Insect feeder
An insect feeder that allows membrane feeding with a membrane above a feeding medium.
In one aspect, an apparatus includes a base including a receptacle for an insect feeding medium, and a membrane support structure configured to position a membrane above the receptacle in contact with insect feeding medium. The membrane support structure is configured to allow an insect to alight upon the apparatus and feed on the medium through the membrane while the membrane is above the medium. The apparatus may also include a heater (e.g., integrated into the base or positioned within the receptacle) configured to heat insect feeding medium loaded into the receptacle. The heater may be configured to maintain the insect feeding medium at a constant temperature, or to maintain different temperatures at different portions of the receptacle. The heater and the receptacle may be configured to facilitate free convection in the insect feeding medium. The apparatus may also include a fluid transducer configured to move insect feeding medium, and the receptacle may include structures configured to direct flow of the feeding medium. The membrane support structure may be configured to position the membrane in an inclined position, for example in a position in which the membrane contacts the insect feeding medium with different pressures at different points of the membrane. The membrane support structure may be configured to stretch the membrane (e.g., uniformly), or to hold the membrane in a uniformly stretched position. The membrane support structure may include a membrane (e.g., integral to the support structure). The insect may be hemophagous (e.g., a mosquito, a tsetse fly, a louse, a bed bug, a flea, a sand fly, a midge, a snipe fly, a horse fly, a stablefly, or a sheep fly), and the apparatus may include at least one perching region for an insect.

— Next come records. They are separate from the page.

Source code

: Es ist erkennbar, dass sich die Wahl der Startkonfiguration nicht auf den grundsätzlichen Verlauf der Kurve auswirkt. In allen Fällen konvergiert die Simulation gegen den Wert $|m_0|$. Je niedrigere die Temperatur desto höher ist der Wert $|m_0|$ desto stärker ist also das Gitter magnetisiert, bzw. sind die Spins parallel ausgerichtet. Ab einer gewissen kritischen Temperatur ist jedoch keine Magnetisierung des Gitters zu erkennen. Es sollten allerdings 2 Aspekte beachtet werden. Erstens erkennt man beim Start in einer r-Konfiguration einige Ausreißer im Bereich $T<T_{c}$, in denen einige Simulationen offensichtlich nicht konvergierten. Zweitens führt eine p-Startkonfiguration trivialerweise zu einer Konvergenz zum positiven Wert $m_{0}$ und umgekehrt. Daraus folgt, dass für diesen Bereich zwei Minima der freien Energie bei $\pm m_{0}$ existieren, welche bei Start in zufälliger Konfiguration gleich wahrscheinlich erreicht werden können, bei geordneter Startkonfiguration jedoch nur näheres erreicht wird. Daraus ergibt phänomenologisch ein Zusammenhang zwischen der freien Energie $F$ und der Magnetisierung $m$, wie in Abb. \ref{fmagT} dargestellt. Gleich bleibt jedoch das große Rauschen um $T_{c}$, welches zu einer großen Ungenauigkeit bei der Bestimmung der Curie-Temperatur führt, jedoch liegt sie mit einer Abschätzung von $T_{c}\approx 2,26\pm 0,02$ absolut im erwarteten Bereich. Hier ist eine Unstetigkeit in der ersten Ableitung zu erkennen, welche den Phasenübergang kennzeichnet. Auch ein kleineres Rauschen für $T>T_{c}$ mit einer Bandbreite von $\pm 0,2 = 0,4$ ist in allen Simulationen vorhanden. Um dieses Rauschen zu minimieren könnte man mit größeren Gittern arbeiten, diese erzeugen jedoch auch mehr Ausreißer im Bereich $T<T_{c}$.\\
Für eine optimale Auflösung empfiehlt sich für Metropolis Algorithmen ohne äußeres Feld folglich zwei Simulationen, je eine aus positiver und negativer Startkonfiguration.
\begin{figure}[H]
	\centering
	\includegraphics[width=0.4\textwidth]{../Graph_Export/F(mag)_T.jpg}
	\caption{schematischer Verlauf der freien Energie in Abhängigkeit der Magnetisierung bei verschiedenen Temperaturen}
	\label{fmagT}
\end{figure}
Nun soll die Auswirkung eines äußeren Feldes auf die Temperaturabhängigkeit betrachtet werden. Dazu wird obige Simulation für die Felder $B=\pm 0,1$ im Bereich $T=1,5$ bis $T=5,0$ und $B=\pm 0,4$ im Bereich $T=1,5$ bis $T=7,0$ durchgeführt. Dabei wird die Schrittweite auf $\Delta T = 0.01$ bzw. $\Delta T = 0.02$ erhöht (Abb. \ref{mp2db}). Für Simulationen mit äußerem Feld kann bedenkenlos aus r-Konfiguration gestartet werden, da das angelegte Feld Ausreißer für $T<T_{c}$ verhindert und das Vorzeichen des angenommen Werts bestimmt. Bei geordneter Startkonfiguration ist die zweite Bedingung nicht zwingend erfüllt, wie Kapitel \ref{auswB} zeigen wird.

In another aspect, a method of feeding an insect includes placing insect feeding medium into a receptacle, and placing a membrane in contact with and above the medium, the membrane being configured to be penetrated by the insect for feeding, and exposing the membrane above the feeding medium to the insect. The method may further include maintaining the insect feeding medium at a selected temperature, or maintaining a selected temperature profile within the feeding medium. The method may further include inducing convection in the feeding medium, which may be free convection or forced convection (e.g., by operating a fluid transducer). The feeding medium may include blood, albumin, whey protein, or a blood component. The insect may be hemophagous, such as a mosquito (e.g., Anopheles, Aedes, or Culex), tsetse fly, a louse, a bed bug, a flea, a sand fly, a midge, a snipe fly, a horse fly, a stablefly, or a sheep fly, or it may be an aphid, a butterfly, a moth, or a beetle.
The foregoing summary is illustrative only and is not intended to be in any way limiting. In addition to the illustrative aspects, embodiments, and features described above, further aspects, embodiments, and features will become apparent by reference to the drawings and the following detailed description.
In the following detailed description, reference is made to the accompanying drawings, which form a part hereof. In the drawings, similar symbols typically identify similar components, unless context dictates otherwise. The illustrative embodiments described in the detailed description, drawings, and claims are not meant to be limiting. Other embodiments may be utilized, and other changes may be made, without departing from the spirit or scope of the subject matter presented here.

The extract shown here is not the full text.